## [EXERCISE DETAILS]
In the entries below, how many lines contain the string "theoremstyle"? State the number and nothing else.

Source data
= Beginning of Section =

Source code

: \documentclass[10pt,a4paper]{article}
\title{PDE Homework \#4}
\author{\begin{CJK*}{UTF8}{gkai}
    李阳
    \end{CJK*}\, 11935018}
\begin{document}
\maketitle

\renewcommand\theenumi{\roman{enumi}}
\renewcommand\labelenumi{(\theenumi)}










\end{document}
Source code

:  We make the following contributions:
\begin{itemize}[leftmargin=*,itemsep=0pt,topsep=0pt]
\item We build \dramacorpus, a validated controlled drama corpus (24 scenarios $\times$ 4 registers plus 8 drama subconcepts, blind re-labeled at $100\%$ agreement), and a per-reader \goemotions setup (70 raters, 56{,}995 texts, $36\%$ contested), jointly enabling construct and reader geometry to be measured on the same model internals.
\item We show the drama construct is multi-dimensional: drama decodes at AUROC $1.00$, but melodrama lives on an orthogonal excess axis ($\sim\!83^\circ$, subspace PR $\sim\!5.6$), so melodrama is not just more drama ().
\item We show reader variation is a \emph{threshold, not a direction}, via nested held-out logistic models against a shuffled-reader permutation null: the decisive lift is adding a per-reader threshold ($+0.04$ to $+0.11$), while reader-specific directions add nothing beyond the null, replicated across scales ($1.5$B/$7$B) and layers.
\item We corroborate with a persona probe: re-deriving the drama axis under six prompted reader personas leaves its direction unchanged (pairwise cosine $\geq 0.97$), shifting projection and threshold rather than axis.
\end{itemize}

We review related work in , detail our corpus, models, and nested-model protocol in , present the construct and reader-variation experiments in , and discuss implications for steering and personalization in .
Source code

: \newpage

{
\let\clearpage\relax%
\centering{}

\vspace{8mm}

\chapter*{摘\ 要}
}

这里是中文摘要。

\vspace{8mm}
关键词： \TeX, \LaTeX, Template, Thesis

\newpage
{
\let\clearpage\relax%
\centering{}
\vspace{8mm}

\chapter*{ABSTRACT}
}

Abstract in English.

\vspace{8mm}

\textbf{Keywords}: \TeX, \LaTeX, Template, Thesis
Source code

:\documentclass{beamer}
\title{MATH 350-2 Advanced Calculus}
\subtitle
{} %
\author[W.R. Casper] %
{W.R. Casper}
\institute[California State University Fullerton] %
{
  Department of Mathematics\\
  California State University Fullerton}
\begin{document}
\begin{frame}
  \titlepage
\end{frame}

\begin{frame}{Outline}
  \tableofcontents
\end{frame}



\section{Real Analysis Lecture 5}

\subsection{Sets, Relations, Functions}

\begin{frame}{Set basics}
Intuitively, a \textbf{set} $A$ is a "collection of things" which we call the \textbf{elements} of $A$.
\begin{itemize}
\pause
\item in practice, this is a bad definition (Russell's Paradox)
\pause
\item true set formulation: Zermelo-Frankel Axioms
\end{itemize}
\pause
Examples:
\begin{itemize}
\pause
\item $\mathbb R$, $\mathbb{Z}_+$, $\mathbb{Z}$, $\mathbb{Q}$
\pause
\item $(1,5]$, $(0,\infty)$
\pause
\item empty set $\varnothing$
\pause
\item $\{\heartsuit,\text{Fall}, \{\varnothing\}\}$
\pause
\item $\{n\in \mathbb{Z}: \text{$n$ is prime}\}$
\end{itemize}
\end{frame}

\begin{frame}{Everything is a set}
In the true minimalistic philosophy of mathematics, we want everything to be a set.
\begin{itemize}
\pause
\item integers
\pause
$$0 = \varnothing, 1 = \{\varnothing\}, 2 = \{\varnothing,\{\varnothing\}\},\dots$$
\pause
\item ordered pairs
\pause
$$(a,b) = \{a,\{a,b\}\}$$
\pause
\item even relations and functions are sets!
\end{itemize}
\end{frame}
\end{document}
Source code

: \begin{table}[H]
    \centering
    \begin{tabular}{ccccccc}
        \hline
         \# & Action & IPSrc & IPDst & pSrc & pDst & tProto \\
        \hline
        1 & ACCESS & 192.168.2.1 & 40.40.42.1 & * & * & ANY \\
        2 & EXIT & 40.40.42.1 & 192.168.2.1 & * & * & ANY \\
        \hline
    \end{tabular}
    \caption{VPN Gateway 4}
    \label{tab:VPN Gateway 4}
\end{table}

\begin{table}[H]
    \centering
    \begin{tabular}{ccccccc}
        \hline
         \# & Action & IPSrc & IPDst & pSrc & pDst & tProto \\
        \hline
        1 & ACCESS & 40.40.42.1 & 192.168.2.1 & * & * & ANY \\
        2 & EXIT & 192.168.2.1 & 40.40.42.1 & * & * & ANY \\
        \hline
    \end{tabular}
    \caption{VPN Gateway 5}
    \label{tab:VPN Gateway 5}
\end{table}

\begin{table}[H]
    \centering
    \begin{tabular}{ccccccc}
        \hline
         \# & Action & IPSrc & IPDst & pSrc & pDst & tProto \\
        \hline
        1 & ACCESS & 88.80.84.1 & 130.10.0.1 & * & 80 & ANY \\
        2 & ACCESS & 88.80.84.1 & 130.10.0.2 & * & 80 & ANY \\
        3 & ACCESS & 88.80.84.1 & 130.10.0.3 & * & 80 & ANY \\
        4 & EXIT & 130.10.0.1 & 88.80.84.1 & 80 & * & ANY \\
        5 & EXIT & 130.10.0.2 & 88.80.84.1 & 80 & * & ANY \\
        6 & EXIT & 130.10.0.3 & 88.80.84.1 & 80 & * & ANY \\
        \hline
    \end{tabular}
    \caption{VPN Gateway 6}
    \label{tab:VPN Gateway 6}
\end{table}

= End of Section =
= Beginning of Section =

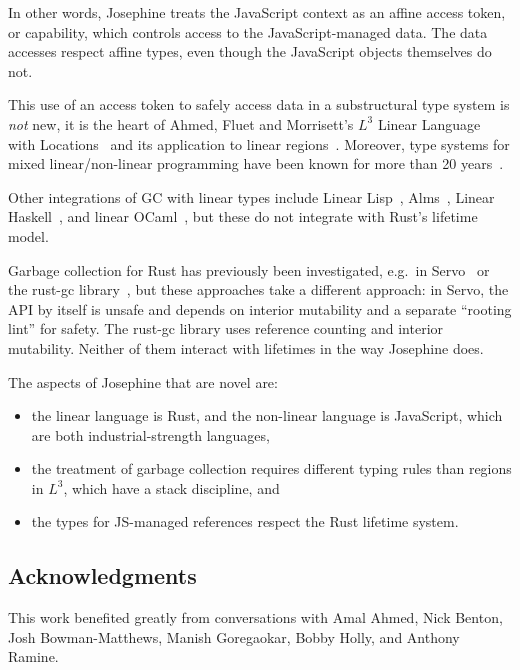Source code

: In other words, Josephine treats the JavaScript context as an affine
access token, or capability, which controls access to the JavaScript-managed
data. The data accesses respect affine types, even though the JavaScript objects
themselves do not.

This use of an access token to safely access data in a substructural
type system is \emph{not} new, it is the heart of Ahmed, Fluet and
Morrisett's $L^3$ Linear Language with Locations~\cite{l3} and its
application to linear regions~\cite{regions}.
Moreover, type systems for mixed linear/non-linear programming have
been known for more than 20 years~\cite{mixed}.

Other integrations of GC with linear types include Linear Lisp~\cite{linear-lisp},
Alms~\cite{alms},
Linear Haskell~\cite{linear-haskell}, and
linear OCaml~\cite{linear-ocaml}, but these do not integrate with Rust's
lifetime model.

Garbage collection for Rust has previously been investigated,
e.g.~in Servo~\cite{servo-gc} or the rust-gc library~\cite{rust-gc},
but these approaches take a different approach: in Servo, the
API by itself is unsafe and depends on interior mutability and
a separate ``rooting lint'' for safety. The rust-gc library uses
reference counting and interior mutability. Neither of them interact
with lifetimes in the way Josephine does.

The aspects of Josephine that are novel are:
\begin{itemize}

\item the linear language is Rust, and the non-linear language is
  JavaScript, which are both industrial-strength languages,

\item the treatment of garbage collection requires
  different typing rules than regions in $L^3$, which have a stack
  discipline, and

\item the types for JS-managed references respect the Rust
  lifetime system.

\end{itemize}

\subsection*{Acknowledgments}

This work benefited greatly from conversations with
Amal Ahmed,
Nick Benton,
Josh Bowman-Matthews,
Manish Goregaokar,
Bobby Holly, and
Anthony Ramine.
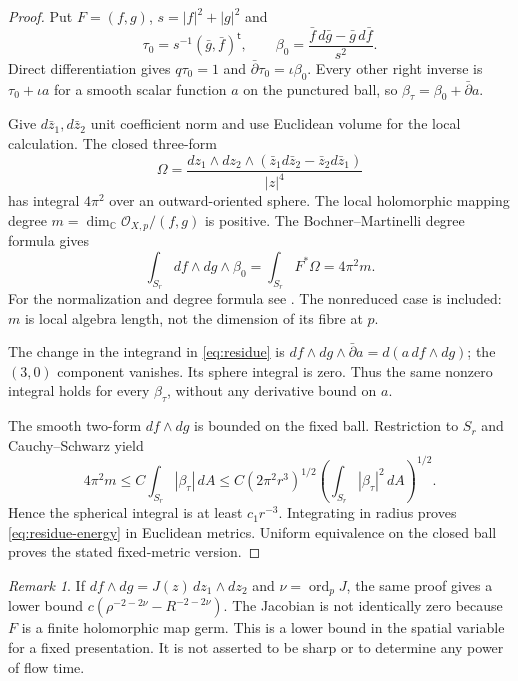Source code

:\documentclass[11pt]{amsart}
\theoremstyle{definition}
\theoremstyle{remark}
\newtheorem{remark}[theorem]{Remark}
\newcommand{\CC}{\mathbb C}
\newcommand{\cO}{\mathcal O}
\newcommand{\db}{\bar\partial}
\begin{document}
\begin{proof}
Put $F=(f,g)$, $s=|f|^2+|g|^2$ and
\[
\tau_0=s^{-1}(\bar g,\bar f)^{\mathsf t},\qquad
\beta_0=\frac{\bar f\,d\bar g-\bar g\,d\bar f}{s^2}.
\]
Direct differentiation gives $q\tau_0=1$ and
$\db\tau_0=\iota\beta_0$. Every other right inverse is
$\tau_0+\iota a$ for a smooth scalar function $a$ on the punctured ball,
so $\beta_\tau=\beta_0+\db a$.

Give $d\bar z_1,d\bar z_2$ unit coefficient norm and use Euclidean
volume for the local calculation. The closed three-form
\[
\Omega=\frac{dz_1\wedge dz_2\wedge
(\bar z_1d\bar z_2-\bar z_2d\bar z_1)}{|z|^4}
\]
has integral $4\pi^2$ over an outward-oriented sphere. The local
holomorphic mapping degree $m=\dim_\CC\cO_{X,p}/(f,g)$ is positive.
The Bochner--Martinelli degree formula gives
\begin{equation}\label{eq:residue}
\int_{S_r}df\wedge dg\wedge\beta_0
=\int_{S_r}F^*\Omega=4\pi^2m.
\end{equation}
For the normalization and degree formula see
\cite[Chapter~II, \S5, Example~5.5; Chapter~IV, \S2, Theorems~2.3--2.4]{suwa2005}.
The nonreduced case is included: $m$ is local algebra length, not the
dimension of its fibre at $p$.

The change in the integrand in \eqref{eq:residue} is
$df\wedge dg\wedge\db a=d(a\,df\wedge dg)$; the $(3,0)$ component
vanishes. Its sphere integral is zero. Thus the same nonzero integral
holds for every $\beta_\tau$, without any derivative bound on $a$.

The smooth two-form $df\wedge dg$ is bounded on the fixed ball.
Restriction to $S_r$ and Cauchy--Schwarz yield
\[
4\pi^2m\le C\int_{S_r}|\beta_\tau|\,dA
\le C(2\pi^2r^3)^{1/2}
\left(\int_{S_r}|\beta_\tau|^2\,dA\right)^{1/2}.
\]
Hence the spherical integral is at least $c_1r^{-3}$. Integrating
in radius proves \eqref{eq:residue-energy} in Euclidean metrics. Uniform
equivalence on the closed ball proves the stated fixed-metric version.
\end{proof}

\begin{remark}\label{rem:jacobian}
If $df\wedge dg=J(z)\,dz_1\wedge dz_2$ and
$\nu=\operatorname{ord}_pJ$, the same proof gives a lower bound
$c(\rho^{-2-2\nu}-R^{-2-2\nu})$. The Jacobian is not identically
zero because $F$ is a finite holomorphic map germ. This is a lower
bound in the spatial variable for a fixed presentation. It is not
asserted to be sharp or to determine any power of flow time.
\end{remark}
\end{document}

= End of Section =

## [TASK SOLUTION]
2